Mr A did experience sedation and lethargy while titrating the dose of nabilone, which is a common side effect of synthetic cannabinoids. This finding reinforces the importance of slowly titrating cannabinoids until clinically relevant improvements are observed. The most efficient dose for Mr A was 0.5 mg every 8 hours. Similar dosing was effective for aggressive behavior in a patient with frontotemporal dementia.10 The brief period of delirium and lethargy experienced by our patient on day 8 of treatment may have been the result of an adverse effect to nabilone, but a more likely explanation is that the highly protein-bound properties of nabilone16 resulted in a drug interaction with the patient’s other medications. This drug interaction was precipitated by an elevated dose of nabilone at 1 mg every 12 hours.

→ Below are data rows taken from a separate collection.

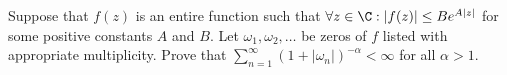 Suppose that $f(z)$ is an entire function such that $\forall z\in
\C:|f(z)|\leq Be^{A|z|}$ for some positive constants $A$ and $B$. Let
$\omega_1,\omega_2,\ldots $ be zeros of $f$ listed with appropriate
multiplicity. Prove that
$\sum_{n=1}^{\infty}(1+|\omega_n|)^{-\alpha}<\infty$ for all
$\alpha>1$.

This case provided a unique and inadvertent opportunity to study the discontinuation and reintroduction of nabilone. While discontinuations of nabilone were either necessary due to medical instability or accidental, we were able to demonstrate the prompt return of undesirable symptoms (less than 48 hours) following discontinuation and the rapid onset of action when reintroduced, resulting in symptom resolution in as little as 48 hours.

Our report demonstrates the efficacy of nabilone in the treatment of sexual disinhibition in a patient with mixed-type dementia. This report further suggests that there may be a role for the use of synthetic cannabinoids in the treatment of behavioral and psychological symptoms of dementia. Large-scale clinical trials are necessary to determine clinical efficacy.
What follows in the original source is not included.